<<<<

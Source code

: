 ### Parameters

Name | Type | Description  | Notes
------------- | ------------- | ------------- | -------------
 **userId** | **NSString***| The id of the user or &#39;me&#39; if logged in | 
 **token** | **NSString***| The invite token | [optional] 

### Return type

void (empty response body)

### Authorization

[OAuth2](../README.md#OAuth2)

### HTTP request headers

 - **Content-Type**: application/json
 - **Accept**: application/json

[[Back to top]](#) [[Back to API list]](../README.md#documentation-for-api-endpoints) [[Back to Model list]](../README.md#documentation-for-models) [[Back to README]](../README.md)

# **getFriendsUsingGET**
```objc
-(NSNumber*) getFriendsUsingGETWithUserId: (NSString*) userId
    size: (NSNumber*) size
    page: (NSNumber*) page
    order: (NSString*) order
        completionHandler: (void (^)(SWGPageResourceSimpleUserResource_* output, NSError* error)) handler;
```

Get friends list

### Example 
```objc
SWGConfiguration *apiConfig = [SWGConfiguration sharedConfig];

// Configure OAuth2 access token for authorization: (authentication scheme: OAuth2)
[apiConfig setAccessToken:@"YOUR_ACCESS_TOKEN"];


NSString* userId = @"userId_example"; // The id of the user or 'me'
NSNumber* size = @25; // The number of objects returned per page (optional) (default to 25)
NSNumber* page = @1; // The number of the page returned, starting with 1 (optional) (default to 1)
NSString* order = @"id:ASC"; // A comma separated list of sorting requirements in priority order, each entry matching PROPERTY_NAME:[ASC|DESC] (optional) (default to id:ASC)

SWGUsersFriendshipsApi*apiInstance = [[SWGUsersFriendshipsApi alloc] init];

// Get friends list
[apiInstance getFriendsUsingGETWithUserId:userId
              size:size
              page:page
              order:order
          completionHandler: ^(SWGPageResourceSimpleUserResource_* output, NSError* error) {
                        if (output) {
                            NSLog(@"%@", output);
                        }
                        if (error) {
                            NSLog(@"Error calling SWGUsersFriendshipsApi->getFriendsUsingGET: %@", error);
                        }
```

>>>>

### WORK INSTRUCTION
Where a line above contains the word "optional", show that line.

### TASK RESULT
 **token** | **NSString***| The invite token | [optional] 
NSNumber* size = @25; // The number of objects returned per page (optional) (default to 25)
NSNumber* page = @1; // The number of the page returned, starting with 1 (optional) (default to 1)
NSString* order = @"id:ASC"; // A comma separated list of sorting requirements in priority order, each entry matching PROPERTY_NAME:[ASC|DESC] (optional) (default to id:ASC)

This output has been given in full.